### TASK PROMPT
Show every line below where "entities" appears.

(Stored data)
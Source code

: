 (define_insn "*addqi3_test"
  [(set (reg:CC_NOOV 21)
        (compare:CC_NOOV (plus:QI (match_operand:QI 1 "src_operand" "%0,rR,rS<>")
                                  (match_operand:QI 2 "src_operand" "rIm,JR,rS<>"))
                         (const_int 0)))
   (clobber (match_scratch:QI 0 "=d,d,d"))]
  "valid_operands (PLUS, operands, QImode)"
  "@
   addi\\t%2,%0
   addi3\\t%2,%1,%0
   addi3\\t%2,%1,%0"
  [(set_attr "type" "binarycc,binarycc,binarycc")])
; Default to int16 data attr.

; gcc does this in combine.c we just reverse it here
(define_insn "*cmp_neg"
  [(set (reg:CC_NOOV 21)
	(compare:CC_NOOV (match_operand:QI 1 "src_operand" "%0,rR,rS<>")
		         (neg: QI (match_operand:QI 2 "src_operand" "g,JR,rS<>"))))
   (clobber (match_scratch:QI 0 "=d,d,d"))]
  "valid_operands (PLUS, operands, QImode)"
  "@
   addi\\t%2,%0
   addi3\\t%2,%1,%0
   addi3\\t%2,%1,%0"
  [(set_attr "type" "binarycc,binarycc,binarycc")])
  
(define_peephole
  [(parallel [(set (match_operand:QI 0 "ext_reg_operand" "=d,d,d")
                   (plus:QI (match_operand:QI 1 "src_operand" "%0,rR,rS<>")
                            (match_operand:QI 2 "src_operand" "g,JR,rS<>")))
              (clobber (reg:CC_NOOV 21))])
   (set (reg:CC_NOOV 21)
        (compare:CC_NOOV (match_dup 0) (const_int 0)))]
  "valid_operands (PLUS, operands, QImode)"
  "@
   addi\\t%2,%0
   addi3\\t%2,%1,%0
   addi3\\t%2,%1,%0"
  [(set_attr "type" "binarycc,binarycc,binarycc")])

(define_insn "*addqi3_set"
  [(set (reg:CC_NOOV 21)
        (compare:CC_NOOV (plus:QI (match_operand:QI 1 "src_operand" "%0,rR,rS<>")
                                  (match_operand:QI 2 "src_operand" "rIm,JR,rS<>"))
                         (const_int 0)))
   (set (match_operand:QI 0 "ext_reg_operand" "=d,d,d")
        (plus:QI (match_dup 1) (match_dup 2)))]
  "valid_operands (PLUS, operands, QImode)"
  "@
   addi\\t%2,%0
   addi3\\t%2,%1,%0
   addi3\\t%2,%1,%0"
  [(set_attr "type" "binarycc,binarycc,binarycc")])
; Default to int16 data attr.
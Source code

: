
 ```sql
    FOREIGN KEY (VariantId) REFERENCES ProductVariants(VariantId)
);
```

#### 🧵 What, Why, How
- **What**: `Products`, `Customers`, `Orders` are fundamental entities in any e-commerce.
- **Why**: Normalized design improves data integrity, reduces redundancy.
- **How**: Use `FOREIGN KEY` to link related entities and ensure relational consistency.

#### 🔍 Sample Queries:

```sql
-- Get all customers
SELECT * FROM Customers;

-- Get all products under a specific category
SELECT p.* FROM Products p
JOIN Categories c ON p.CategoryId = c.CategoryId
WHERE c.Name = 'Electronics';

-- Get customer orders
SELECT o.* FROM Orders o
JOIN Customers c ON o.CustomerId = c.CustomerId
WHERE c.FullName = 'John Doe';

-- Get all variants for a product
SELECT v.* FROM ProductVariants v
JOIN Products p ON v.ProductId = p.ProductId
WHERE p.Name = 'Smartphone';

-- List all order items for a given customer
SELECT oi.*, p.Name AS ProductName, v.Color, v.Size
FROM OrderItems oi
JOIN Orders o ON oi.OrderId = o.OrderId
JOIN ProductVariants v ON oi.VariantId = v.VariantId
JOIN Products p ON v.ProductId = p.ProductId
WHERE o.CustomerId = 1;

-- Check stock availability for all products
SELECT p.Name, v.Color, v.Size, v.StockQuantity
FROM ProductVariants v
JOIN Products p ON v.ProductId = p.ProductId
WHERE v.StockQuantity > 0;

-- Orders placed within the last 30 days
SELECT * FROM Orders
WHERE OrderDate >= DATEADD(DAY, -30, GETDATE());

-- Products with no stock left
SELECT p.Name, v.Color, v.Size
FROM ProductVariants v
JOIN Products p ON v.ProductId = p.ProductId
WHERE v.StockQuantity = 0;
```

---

### TASK RESPONSE
- **What**: `Products`, `Customers`, `Orders` are fundamental entities in any e-commerce.
- **How**: Use `FOREIGN KEY` to link related entities and ensure relational consistency.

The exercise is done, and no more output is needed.